··· Source material

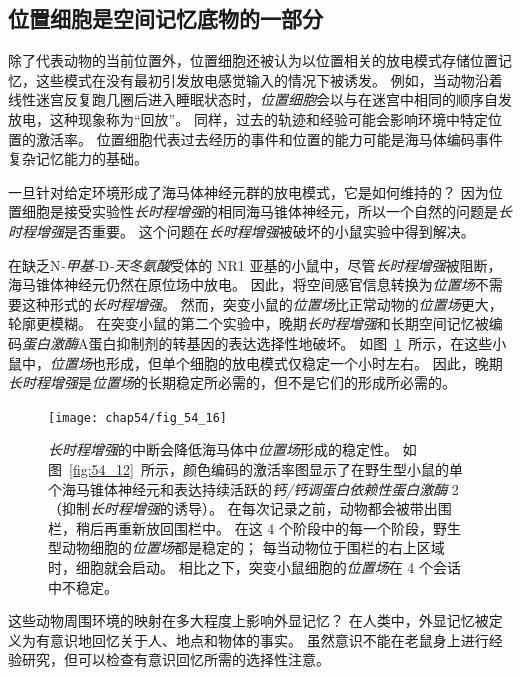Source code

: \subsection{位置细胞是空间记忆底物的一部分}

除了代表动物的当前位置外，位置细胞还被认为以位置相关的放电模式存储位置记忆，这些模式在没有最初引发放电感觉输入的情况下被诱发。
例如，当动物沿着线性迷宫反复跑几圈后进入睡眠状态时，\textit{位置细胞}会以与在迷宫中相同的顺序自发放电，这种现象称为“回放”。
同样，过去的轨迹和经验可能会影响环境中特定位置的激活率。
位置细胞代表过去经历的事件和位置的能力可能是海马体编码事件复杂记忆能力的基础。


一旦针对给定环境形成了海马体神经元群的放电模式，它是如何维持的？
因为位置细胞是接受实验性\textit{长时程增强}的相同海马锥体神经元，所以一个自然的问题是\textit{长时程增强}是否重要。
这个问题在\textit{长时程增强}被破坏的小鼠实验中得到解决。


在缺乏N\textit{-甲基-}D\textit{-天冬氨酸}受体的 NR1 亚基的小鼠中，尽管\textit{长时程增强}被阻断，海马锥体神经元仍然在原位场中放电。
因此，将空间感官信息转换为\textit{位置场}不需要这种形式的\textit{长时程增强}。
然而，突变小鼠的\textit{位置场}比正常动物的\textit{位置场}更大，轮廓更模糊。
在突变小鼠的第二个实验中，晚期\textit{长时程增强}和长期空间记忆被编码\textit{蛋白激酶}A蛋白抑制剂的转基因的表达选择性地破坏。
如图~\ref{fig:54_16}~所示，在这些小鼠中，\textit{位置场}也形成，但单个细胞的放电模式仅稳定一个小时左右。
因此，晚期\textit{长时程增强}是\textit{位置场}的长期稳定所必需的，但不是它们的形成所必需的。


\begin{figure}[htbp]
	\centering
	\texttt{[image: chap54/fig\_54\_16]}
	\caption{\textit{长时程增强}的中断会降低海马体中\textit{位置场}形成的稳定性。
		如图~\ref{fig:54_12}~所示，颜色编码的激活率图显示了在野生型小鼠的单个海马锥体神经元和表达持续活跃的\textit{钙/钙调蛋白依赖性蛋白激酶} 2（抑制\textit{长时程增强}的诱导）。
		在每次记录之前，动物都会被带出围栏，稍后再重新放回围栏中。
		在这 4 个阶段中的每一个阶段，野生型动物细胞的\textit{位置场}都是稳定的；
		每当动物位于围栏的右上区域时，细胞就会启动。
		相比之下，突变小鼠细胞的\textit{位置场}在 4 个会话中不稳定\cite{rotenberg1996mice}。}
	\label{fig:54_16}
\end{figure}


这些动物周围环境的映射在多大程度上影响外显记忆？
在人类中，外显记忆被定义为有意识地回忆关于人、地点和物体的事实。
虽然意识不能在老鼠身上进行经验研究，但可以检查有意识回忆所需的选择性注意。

······

Task to complete: Your answer must consist only of the lines from the one with "每当动物位于围栏的右上区域时，细胞就会启动。" through the final line of the entries, each retyped exactly.

Completed task:
		每当动物位于围栏的右上区域时，细胞就会启动。
		相比之下，突变小鼠细胞的\textit{位置场}在 4 个会话中不稳定\cite{rotenberg1996mice}。}
	\label{fig:54_16}
\end{figure}


这些动物周围环境的映射在多大程度上影响外显记忆？
在人类中，外显记忆被定义为有意识地回忆关于人、地点和物体的事实。
虽然意识不能在老鼠身上进行经验研究，但可以检查有意识回忆所需的选择性注意。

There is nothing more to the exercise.